## Collected data entries
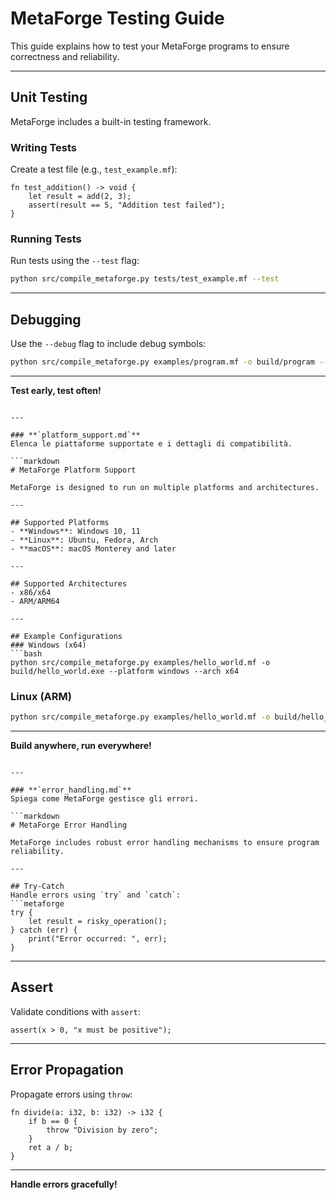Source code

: # MetaForge Testing Guide

This guide explains how to test your MetaForge programs to ensure correctness and reliability.

---

## Unit Testing

MetaForge includes a built-in testing framework.

### Writing Tests
Create a test file (e.g., `test_example.mf`):
```metaforge
fn test_addition() -> void {
    let result = add(2, 3);
    assert(result == 5, "Addition test failed");
}
```

### Running Tests
Run tests using the `--test` flag:
```bash
python src/compile_metaforge.py tests/test_example.mf --test
```

---

## Debugging
Use the `--debug` flag to include debug symbols:
```bash
python src/compile_metaforge.py examples/program.mf -o build/program --debug
```

---

**Test early, test often!**
```

---

### **`platform_support.md`**  
Elenca le piattaforme supportate e i dettagli di compatibilità.

```markdown
# MetaForge Platform Support

MetaForge is designed to run on multiple platforms and architectures.

---

## Supported Platforms
- **Windows**: Windows 10, 11
- **Linux**: Ubuntu, Fedora, Arch
- **macOS**: macOS Monterey and later

---

## Supported Architectures
- x86/x64
- ARM/ARM64

---

## Example Configurations
### Windows (x64)
```bash
python src/compile_metaforge.py examples/hello_world.mf -o build/hello_world.exe --platform windows --arch x64
```

### Linux (ARM)
```bash
python src/compile_metaforge.py examples/hello_world.mf -o build/hello_world --platform linux --arch arm
```

---

**Build anywhere, run everywhere!**
```

---

### **`error_handling.md`**  
Spiega come MetaForge gestisce gli errori.

```markdown
# MetaForge Error Handling

MetaForge includes robust error handling mechanisms to ensure program reliability.

---

## Try-Catch
Handle errors using `try` and `catch`:
```metaforge
try {
    let result = risky_operation();
} catch (err) {
    print("Error occurred: ", err);
}
```

---

## Assert
Validate conditions with `assert`:
```metaforge
assert(x > 0, "x must be positive");
```

---

## Error Propagation
Propagate errors using `throw`:
```metaforge
fn divide(a: i32, b: i32) -> i32 {
    if b == 0 {
        throw "Division by zero";
    }
    ret a / b;
}
```

---

**Handle errors gracefully!**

## Task statement
Lines with the word "errors" in them should be copied from the preceding records.

## Written response
Handle errors using `try` and `catch`:
Propagate errors using `throw`:
**Handle errors gracefully!**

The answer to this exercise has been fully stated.